Saturday, 27 de April de 2024 ISSN 1519-7670 - Ano 24 - nº 1285

Quando a discriminação vira notícia

Uma vez por ano a mídia discute discriminação e violência contra mulheres. E o dia chegou: 8 de março, Dia Internacional da Mulher. Nesta época, pauteiros de jornais têm um ataque feminista e, em vez de mostrar mulheres-objeto, musas do carnaval ou musas de qualquer espécie, falam das mulheres que não conseguem ter voz na política, das mulheres que sofrem violência sexual, das mulheres que têm salários menores que os dos homens e das mulheres que ainda hoje são mortas por seus antigos – ou atuais – companheiros.
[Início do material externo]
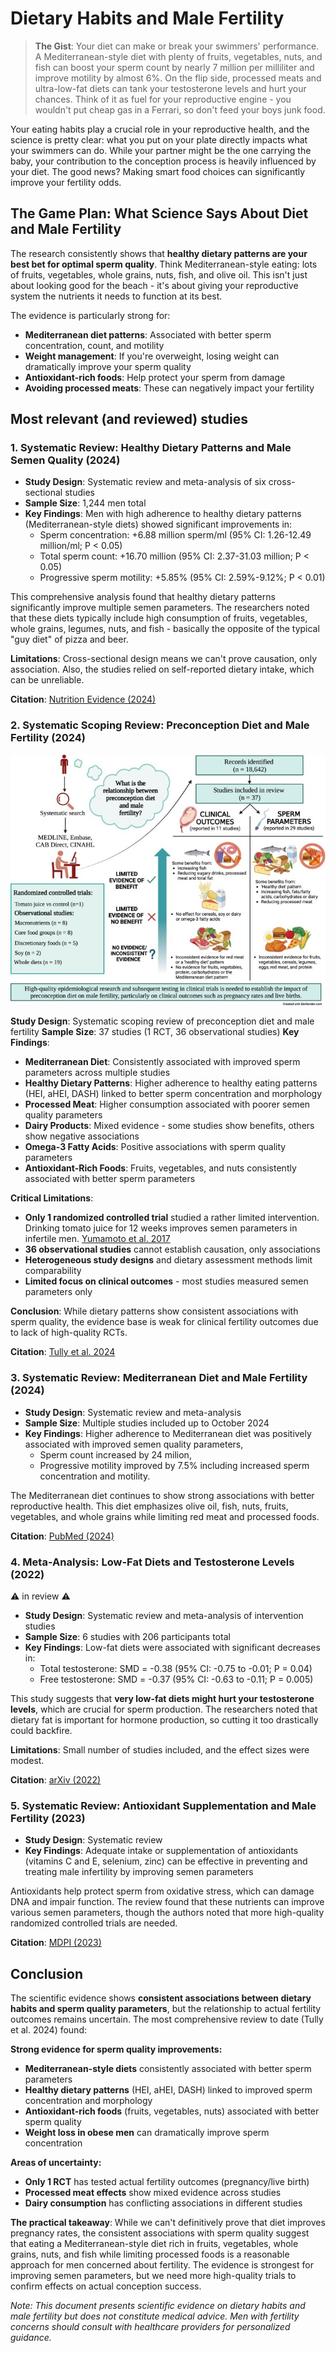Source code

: # Dietary Habits and Male Fertility

> **The Gist**: Your diet can make or break your swimmers' performance. A Mediterranean-style diet with plenty of fruits, vegetables, nuts, and fish can boost your sperm count by nearly 7 million per milliliter and improve motility by almost 6%. On the flip side, processed meats and ultra-low-fat diets can tank your testosterone levels and hurt your chances. Think of it as fuel for your reproductive engine - you wouldn't put cheap gas in a Ferrari, so don't feed your boys junk food.

Your eating habits play a crucial role in your reproductive health, and the science is pretty clear: what you put on your plate directly impacts what your swimmers can do. While your partner might be the one carrying the baby, your contribution to the conception process is heavily influenced by your diet. The good news? Making smart food choices can significantly improve your fertility odds.

## The Game Plan: What Science Says About Diet and Male Fertility

The research consistently shows that **healthy dietary patterns are your best bet for optimal sperm quality**. Think Mediterranean-style eating: lots of fruits, vegetables, whole grains, nuts, fish, and olive oil. This isn't just about looking good for the beach - it's about giving your reproductive system the nutrients it needs to function at its best.

The evidence is particularly strong for:
- **Mediterranean diet patterns**: Associated with better sperm concentration, count, and motility
- **Weight management**: If you're overweight, losing weight can dramatically improve your sperm quality
- **Antioxidant-rich foods**: Help protect your sperm from damage
- **Avoiding processed meats**: These can negatively impact your fertility

## Most relevant (and reviewed) studies

### 1. Systematic Review: Healthy Dietary Patterns and Male Semen Quality (2024)

* **Study Design**: Systematic review and meta-analysis of six cross-sectional studies
* **Sample Size**: 1,244 men total
* **Key Findings**: Men with high adherence to healthy dietary patterns (Mediterranean-style diets) showed significant improvements in:
  - Sperm concentration: +6.88 million sperm/ml (95% CI: 1.26-12.49 million/ml; P < 0.05)
  - Total sperm count: +16.70 million (95% CI: 2.37-31.03 million; P < 0.05)  
  - Progressive sperm motility: +5.85% (95% CI: 2.59%-9.12%; P < 0.01)

This comprehensive analysis found that healthy dietary patterns significantly improve multiple semen parameters. The researchers noted that these diets typically include high consumption of fruits, vegetables, whole grains, legumes, nuts, and fish - basically the opposite of the typical "guy diet" of pizza and beer.

**Limitations**: Cross-sectional design means we can't prove causation, only association. Also, the studies relied on self-reported dietary intake, which can be unreliable.

**Citation**: [Nutrition Evidence (2024)](https://pmc.ncbi.nlm.nih.gov/articles/PMC9491032/)

### 2. Systematic Scoping Review: Preconception Diet and Male Fertility (2024)

![image](images/dmad035f2.jpg)

**Study Design**: Systematic scoping review of preconception diet and male fertility
**Sample Size**: 37 studies (1 RCT, 36 observational studies)
**Key Findings**:
- **Mediterranean Diet**: Consistently associated with improved sperm parameters across multiple studies
- **Healthy Dietary Patterns**: Higher adherence to healthy eating patterns (HEI, aHEI, DASH) linked to better sperm concentration and morphology
- **Processed Meat**: Higher consumption associated with poorer semen quality parameters
- **Dairy Products**: Mixed evidence - some studies show benefits, others show negative associations
- **Omega-3 Fatty Acids**: Positive associations with sperm quality parameters
- **Antioxidant-Rich Foods**: Fruits, vegetables, and nuts consistently associated with better sperm parameters

**Critical Limitations**:
- **Only 1 randomized controlled trial** studied a rather limited intervention. Drinking tomato juice for 12 weeks improves semen parameters in infertile men. [Yumamoto et al. 2017](https://apjcn.qdu.edu.cn/26_1_10.pdf)
- **36 observational studies** cannot establish causation, only associations
- **Heterogeneous study designs** and dietary assessment methods limit comparability
- **Limited focus on clinical outcomes** - most studies measured semen parameters only

**Conclusion**: While dietary patterns show consistent associations with sperm quality, the evidence base is weak for clinical fertility outcomes due to lack of high-quality RCTs.

**Citation**: [Tully et al. 2024](https://pmc.ncbi.nlm.nih.gov/articles/PMC11063564/)

### 3. Systematic Review: Mediterranean Diet and Male Fertility (2024)

* **Study Design**: Systematic review and meta-analysis
* **Sample Size**: Multiple studies included up to October 2024
* **Key Findings**: Higher adherence to Mediterranean diet was positively associated with improved semen quality parameters, 
  - Sperm count increased by 24 milion,
  - Progressive motility improved by 7.5%
including increased sperm concentration and motility.

The Mediterranean diet continues to show strong associations with better reproductive health. This diet emphasizes olive oil, fish, nuts, fruits, vegetables, and whole grains while limiting red meat and processed foods.

**Citation**: [PubMed (2024)](https://pmc.ncbi.nlm.nih.gov/articles/PMC12276387/)

### 4. Meta-Analysis: Low-Fat Diets and Testosterone Levels (2022)
:warning: in review :warning:
* **Study Design**: Systematic review and meta-analysis of intervention studies
* **Sample Size**: 6 studies with 206 participants total
* **Key Findings**: Low-fat diets were associated with significant decreases in:
  - Total testosterone: SMD = -0.38 (95% CI: -0.75 to -0.01; P = 0.04)
  - Free testosterone: SMD = -0.37 (95% CI: -0.63 to -0.11; P = 0.005)

This study suggests that **very low-fat diets might hurt your testosterone levels**, which are crucial for sperm production. The researchers noted that dietary fat is important for hormone production, so cutting it too drastically could backfire.

**Limitations**: Small number of studies included, and the effect sizes were modest.

**Citation**: [arXiv (2022)](https://arxiv.org/abs/2204.00007)

### 5. Systematic Review: Antioxidant Supplementation and Male Fertility (2023)

* **Study Design**: Systematic review
* **Key Findings**: Adequate intake or supplementation of antioxidants (vitamins C and E, selenium, zinc) can be effective in preventing and treating male infertility by improving semen parameters

Antioxidants help protect sperm from oxidative stress, which can damage DNA and impair function. The review found that these nutrients can improve various semen parameters, though the authors noted that more high-quality randomized controlled trials are needed.

**Citation**: [MDPI (2023)](https://www.mdpi.com/2076-3921/12/4/836)


## Conclusion

The scientific evidence shows **consistent associations between dietary habits and sperm quality parameters**, but the relationship to actual fertility outcomes remains uncertain. The most comprehensive review to date (Tully et al. 2024) found:

**Strong evidence for sperm quality improvements:**
- **Mediterranean-style diets** consistently associated with better sperm parameters
- **Healthy dietary patterns** (HEI, aHEI, DASH) linked to improved sperm concentration and morphology
- **Antioxidant-rich foods** (fruits, vegetables, nuts) associated with better sperm quality
- **Weight loss in obese men** can dramatically improve sperm concentration

**Areas of uncertainty:**
- **Only 1 RCT** has tested actual fertility outcomes (pregnancy/live birth)
- **Processed meat effects** show mixed evidence across studies
- **Dairy consumption** has conflicting associations in different studies

**The practical takeaway**: While we can't definitively prove that diet improves pregnancy rates, the consistent associations with sperm quality suggest that eating a Mediterranean-style diet rich in fruits, vegetables, whole grains, nuts, and fish while limiting processed foods is a reasonable approach for men concerned about fertility. The evidence is strongest for improving semen parameters, but we need more high-quality trials to confirm effects on actual conception success.

*Note: This document presents scientific evidence on dietary habits and male fertility but does not constitute medical advice. Men with fertility concerns should consult with healthcare providers for personalized guidance.*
Enquanto o Dia da Mulher não se transformar em mais uma data de consumo (embora já tenha começado o hábito de se dar flores, ainda não existem presentes específicos para o evento), a imprensa se conforma em falar de opressão e violência. Gastam-se, em uma semana, matérias que deveriam fazer parte do dia-a-dia da imprensa que ignora, sistematicamente, o fato de as mulheres ainda serem tratadas como seres de segunda classe. Mesmo nos países mais desenvolvidos, como mostra matéria da BBC Brasil:

‘O Brasil ficou em 107º lugar em um ranking, divulgado nesta semana, sobre a percentagem de mulheres nas câmaras de deputados de 187 países até o fim do ano passado. A lista foi elaborada a partir dos dados das últimas eleições em cada país (no Brasil, as de 2002) pela União Inter-Parlamentar (UIP), uma organização de fomento à cooperação entre as câmaras nacionais de mais de 140 países. Ruanda aparece em primeiro lugar. Os países nórdicos, reconhecidos pela igualdade entre os sexos, ocupam as posições seguintes: em segundo, a Suécia (45,3%); em terceiro, a Noruega (37,9%); em quarto, a Finlândia (37,5%); em quinto, a Dinamarca (36,9%), Holanda (36,7%), Cuba (36%), Espanha (36%), Costa Rica (35,1%), Argentina (35%) e Moçambique (34,8%) completam os dez países com maior número de legisladoras. O Brasil, assim como os Estados Unidos, ficaram abaixo da média mundial de 16,6% de mulheres na composição da câmara dos representantes, com apenas 8,6% de brasileiras e 15,2% de americanas.’

Ao divulgar essa notícia a imprensa, de certa forma, até se justifica por dar pouco destaque à atuação das políticas brasileiras. Mas não justifica o fato de, em plena era das CPIs, em vez de destacar a atuação de deputadas e senadoras prefira falar das mulheres bonitas, imediatamente elevadas à condição de musas exclusivamente por seus atributos físicos.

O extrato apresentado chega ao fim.